> _Your objective_:
Please repeat each line below exactly, with no images in the copy.

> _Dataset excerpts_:
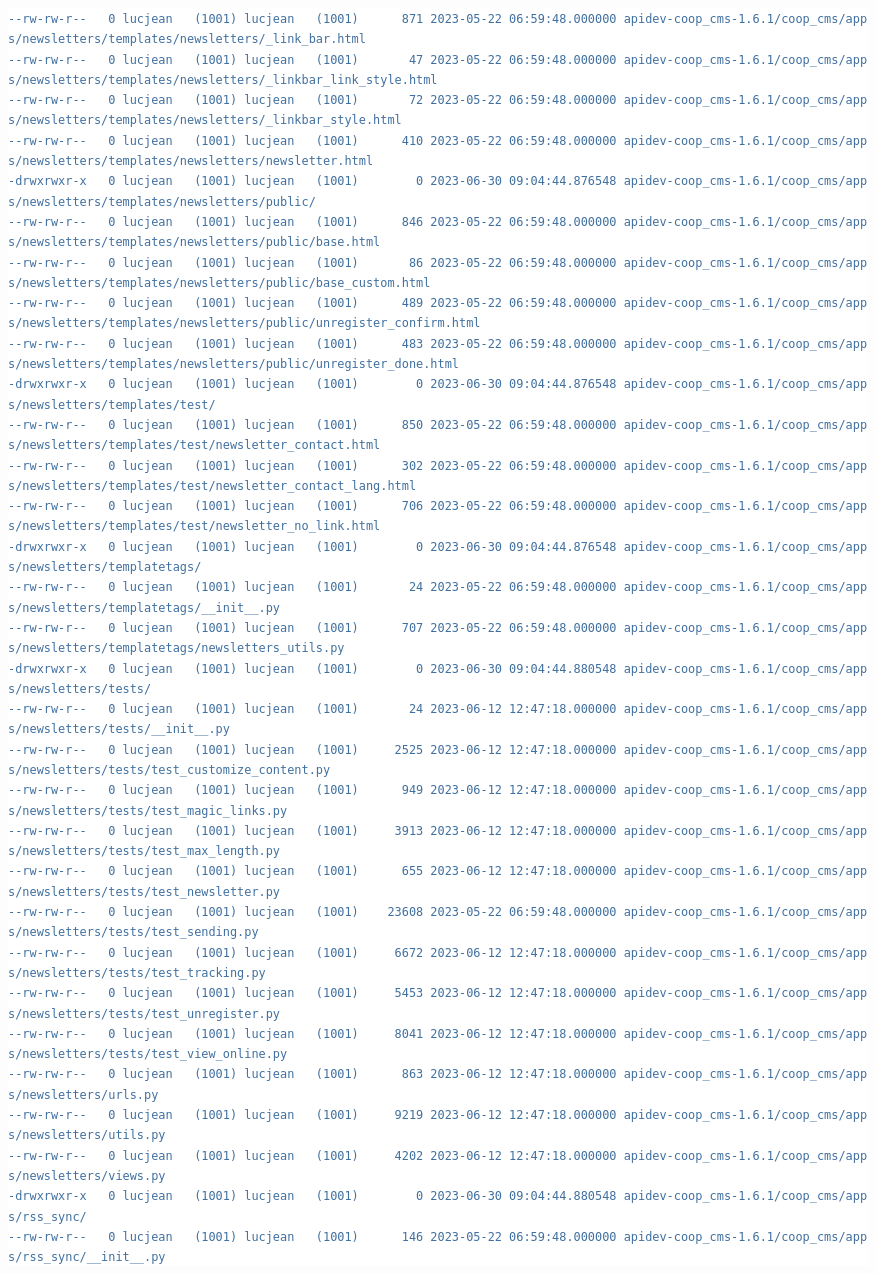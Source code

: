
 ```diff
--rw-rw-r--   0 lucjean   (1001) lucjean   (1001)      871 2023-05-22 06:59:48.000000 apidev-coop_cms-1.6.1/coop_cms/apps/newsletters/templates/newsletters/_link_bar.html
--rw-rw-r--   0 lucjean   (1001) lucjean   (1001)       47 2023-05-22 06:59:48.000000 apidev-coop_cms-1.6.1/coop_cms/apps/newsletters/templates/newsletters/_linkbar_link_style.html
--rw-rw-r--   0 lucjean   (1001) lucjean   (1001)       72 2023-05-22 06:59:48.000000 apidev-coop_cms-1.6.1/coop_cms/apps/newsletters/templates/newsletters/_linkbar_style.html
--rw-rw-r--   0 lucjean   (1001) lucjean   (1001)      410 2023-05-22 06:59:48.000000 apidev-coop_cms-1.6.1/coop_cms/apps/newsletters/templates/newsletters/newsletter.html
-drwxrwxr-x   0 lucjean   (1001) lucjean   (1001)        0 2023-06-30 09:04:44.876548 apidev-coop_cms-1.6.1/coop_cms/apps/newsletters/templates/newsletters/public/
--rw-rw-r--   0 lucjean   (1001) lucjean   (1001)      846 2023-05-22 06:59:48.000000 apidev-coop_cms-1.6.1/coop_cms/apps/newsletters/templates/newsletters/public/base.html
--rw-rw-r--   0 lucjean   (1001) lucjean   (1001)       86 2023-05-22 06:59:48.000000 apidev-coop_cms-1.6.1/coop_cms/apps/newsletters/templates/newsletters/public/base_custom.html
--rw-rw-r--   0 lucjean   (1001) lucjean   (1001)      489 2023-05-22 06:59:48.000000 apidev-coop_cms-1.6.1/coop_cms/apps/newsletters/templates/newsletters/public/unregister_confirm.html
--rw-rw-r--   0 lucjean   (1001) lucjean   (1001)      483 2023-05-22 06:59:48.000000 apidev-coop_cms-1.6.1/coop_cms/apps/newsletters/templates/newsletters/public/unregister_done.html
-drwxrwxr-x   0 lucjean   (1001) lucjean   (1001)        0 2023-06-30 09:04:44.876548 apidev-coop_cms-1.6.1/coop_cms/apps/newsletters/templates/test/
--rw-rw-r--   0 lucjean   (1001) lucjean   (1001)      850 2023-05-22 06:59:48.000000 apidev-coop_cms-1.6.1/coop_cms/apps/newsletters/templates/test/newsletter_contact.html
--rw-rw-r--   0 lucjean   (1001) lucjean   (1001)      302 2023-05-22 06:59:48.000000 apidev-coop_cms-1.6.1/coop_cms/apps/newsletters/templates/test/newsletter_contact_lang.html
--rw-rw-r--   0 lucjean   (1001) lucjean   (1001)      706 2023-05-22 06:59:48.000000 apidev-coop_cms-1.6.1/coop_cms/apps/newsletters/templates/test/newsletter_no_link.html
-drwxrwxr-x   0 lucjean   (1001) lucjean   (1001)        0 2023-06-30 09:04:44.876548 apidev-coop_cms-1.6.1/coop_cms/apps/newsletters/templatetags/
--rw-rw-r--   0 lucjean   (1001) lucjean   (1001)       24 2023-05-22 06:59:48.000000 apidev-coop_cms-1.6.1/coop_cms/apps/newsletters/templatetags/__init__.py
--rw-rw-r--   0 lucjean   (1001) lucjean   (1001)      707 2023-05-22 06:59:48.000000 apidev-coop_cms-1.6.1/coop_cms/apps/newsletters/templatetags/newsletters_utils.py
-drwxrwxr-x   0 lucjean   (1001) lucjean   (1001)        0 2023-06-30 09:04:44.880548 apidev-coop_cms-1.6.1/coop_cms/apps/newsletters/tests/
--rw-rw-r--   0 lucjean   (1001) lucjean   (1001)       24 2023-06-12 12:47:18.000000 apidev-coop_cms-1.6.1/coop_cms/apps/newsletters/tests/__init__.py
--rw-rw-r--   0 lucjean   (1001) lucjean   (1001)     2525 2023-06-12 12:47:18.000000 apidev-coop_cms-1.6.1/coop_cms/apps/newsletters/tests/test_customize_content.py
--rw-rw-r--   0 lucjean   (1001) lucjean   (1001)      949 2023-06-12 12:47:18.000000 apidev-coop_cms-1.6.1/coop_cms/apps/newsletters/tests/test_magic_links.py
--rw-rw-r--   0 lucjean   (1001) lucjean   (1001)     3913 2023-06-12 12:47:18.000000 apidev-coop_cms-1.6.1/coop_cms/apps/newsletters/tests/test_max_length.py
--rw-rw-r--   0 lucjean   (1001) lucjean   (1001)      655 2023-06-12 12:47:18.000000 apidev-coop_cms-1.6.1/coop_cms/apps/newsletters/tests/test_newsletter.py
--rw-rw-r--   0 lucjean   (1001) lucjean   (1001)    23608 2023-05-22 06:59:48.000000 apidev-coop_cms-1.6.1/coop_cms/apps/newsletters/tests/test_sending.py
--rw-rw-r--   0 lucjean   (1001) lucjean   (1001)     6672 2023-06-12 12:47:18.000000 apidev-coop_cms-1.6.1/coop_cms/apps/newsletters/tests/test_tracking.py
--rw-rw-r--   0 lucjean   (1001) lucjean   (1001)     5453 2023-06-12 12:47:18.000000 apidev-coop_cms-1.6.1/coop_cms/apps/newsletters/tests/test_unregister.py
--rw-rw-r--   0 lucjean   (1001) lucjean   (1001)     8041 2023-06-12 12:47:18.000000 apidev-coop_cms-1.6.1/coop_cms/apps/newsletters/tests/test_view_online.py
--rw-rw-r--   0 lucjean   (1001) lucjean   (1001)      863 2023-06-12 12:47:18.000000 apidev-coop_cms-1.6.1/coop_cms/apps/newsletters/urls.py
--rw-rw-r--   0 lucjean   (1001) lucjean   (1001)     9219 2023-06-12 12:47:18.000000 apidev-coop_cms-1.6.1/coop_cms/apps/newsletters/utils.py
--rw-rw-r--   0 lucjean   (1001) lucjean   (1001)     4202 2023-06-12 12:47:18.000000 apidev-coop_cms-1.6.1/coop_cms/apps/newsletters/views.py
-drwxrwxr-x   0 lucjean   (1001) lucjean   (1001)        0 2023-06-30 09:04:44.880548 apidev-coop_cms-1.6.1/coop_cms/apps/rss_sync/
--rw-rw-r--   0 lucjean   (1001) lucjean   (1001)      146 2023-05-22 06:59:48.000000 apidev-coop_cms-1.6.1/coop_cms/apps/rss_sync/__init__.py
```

> _Final answer_:
Source code

:
 ```diff
--rw-rw-r--   0 lucjean   (1001) lucjean   (1001)      871 2023-05-22 06:59:48.000000 apidev-coop_cms-1.6.1/coop_cms/apps/newsletters/templates/newsletters/_link_bar.html
--rw-rw-r--   0 lucjean   (1001) lucjean   (1001)       47 2023-05-22 06:59:48.000000 apidev-coop_cms-1.6.1/coop_cms/apps/newsletters/templates/newsletters/_linkbar_link_style.html
--rw-rw-r--   0 lucjean   (1001) lucjean   (1001)       72 2023-05-22 06:59:48.000000 apidev-coop_cms-1.6.1/coop_cms/apps/newsletters/templates/newsletters/_linkbar_style.html
--rw-rw-r--   0 lucjean   (1001) lucjean   (1001)      410 2023-05-22 06:59:48.000000 apidev-coop_cms-1.6.1/coop_cms/apps/newsletters/templates/newsletters/newsletter.html
-drwxrwxr-x   0 lucjean   (1001) lucjean   (1001)        0 2023-06-30 09:04:44.876548 apidev-coop_cms-1.6.1/coop_cms/apps/newsletters/templates/newsletters/public/
--rw-rw-r--   0 lucjean   (1001) lucjean   (1001)      846 2023-05-22 06:59:48.000000 apidev-coop_cms-1.6.1/coop_cms/apps/newsletters/templates/newsletters/public/base.html
--rw-rw-r--   0 lucjean   (1001) lucjean   (1001)       86 2023-05-22 06:59:48.000000 apidev-coop_cms-1.6.1/coop_cms/apps/newsletters/templates/newsletters/public/base_custom.html
--rw-rw-r--   0 lucjean   (1001) lucjean   (1001)      489 2023-05-22 06:59:48.000000 apidev-coop_cms-1.6.1/coop_cms/apps/newsletters/templates/newsletters/public/unregister_confirm.html
--rw-rw-r--   0 lucjean   (1001) lucjean   (1001)      483 2023-05-22 06:59:48.000000 apidev-coop_cms-1.6.1/coop_cms/apps/newsletters/templates/newsletters/public/unregister_done.html
-drwxrwxr-x   0 lucjean   (1001) lucjean   (1001)        0 2023-06-30 09:04:44.876548 apidev-coop_cms-1.6.1/coop_cms/apps/newsletters/templates/test/
--rw-rw-r--   0 lucjean   (1001) lucjean   (1001)      850 2023-05-22 06:59:48.000000 apidev-coop_cms-1.6.1/coop_cms/apps/newsletters/templates/test/newsletter_contact.html
--rw-rw-r--   0 lucjean   (1001) lucjean   (1001)      302 2023-05-22 06:59:48.000000 apidev-coop_cms-1.6.1/coop_cms/apps/newsletters/templates/test/newsletter_contact_lang.html
--rw-rw-r--   0 lucjean   (1001) lucjean   (1001)      706 2023-05-22 06:59:48.000000 apidev-coop_cms-1.6.1/coop_cms/apps/newsletters/templates/test/newsletter_no_link.html
-drwxrwxr-x   0 lucjean   (1001) lucjean   (1001)        0 2023-06-30 09:04:44.876548 apidev-coop_cms-1.6.1/coop_cms/apps/newsletters/templatetags/
--rw-rw-r--   0 lucjean   (1001) lucjean   (1001)       24 2023-05-22 06:59:48.000000 apidev-coop_cms-1.6.1/coop_cms/apps/newsletters/templatetags/__init__.py
--rw-rw-r--   0 lucjean   (1001) lucjean   (1001)      707 2023-05-22 06:59:48.000000 apidev-coop_cms-1.6.1/coop_cms/apps/newsletters/templatetags/newsletters_utils.py
-drwxrwxr-x   0 lucjean   (1001) lucjean   (1001)        0 2023-06-30 09:04:44.880548 apidev-coop_cms-1.6.1/coop_cms/apps/newsletters/tests/
--rw-rw-r--   0 lucjean   (1001) lucjean   (1001)       24 2023-06-12 12:47:18.000000 apidev-coop_cms-1.6.1/coop_cms/apps/newsletters/tests/__init__.py
--rw-rw-r--   0 lucjean   (1001) lucjean   (1001)     2525 2023-06-12 12:47:18.000000 apidev-coop_cms-1.6.1/coop_cms/apps/newsletters/tests/test_customize_content.py
--rw-rw-r--   0 lucjean   (1001) lucjean   (1001)      949 2023-06-12 12:47:18.000000 apidev-coop_cms-1.6.1/coop_cms/apps/newsletters/tests/test_magic_links.py
--rw-rw-r--   0 lucjean   (1001) lucjean   (1001)     3913 2023-06-12 12:47:18.000000 apidev-coop_cms-1.6.1/coop_cms/apps/newsletters/tests/test_max_length.py
--rw-rw-r--   0 lucjean   (1001) lucjean   (1001)      655 2023-06-12 12:47:18.000000 apidev-coop_cms-1.6.1/coop_cms/apps/newsletters/tests/test_newsletter.py
--rw-rw-r--   0 lucjean   (1001) lucjean   (1001)    23608 2023-05-22 06:59:48.000000 apidev-coop_cms-1.6.1/coop_cms/apps/newsletters/tests/test_sending.py
--rw-rw-r--   0 lucjean   (1001) lucjean   (1001)     6672 2023-06-12 12:47:18.000000 apidev-coop_cms-1.6.1/coop_cms/apps/newsletters/tests/test_tracking.py
--rw-rw-r--   0 lucjean   (1001) lucjean   (1001)     5453 2023-06-12 12:47:18.000000 apidev-coop_cms-1.6.1/coop_cms/apps/newsletters/tests/test_unregister.py
--rw-rw-r--   0 lucjean   (1001) lucjean   (1001)     8041 2023-06-12 12:47:18.000000 apidev-coop_cms-1.6.1/coop_cms/apps/newsletters/tests/test_view_online.py
--rw-rw-r--   0 lucjean   (1001) lucjean   (1001)      863 2023-06-12 12:47:18.000000 apidev-coop_cms-1.6.1/coop_cms/apps/newsletters/urls.py
--rw-rw-r--   0 lucjean   (1001) lucjean   (1001)     9219 2023-06-12 12:47:18.000000 apidev-coop_cms-1.6.1/coop_cms/apps/newsletters/utils.py
--rw-rw-r--   0 lucjean   (1001) lucjean   (1001)     4202 2023-06-12 12:47:18.000000 apidev-coop_cms-1.6.1/coop_cms/apps/newsletters/views.py
-drwxrwxr-x   0 lucjean   (1001) lucjean   (1001)        0 2023-06-30 09:04:44.880548 apidev-coop_cms-1.6.1/coop_cms/apps/rss_sync/
--rw-rw-r--   0 lucjean   (1001) lucjean   (1001)      146 2023-05-22 06:59:48.000000 apidev-coop_cms-1.6.1/coop_cms/apps/rss_sync/__init__.py
```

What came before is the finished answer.